Work task -> This exercise asks for a copy of each line in the records below with the word "life" in it.

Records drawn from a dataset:
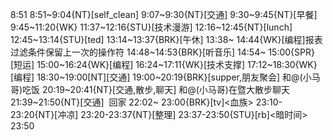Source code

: 
8:51
8:51~9:04{NT}[self_clean]
9:07~9:30{NT}[交通]
9:30~9:45{NT}[早餐]
9:45~11:20{WK}
11:37~12:16{STU}[技术漫游]<javascript weekly>
12:16~12:45{NT}[lunch]
12:45~13:14{STU}[ted]
13:14~13:37{BRK}[午休]
13:38~ 14:44{WK}[编程]<WA>报表过滤条件保留上一次的操作符
14:48~14:53{BRK}[听音乐]
14:54~ 15:00{SPR}[短运]
15:00~16:24{WK}[编程]<life-time-tracker>
16:24~17:11{WK}[技术支撑]<WA>
17:12~18:30{WK}[编程]<life-time-tracker>
18:30~19:00[NT][交通]
19:00~20:19{BRK}[supper,朋友聚会] 和@(小马哥)吃饭
20:19~20:41{NT}[交通,散步,聊天] 和@(小马哥)在暨大散步聊天
21:39~21:50{NT}[交通]  回家
22:02~ 23:00{BRK}[tv]<血族>
23:10-23:20{NT}[冲凉]
23:20-23:37{NT}[整理]
23:37-23:50{STU}[rb]<暗时间>
23:50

Answer to the problem ->
15:00~16:24{WK}[编程]<life-time-tracker>
17:12~18:30{WK}[编程]<life-time-tracker>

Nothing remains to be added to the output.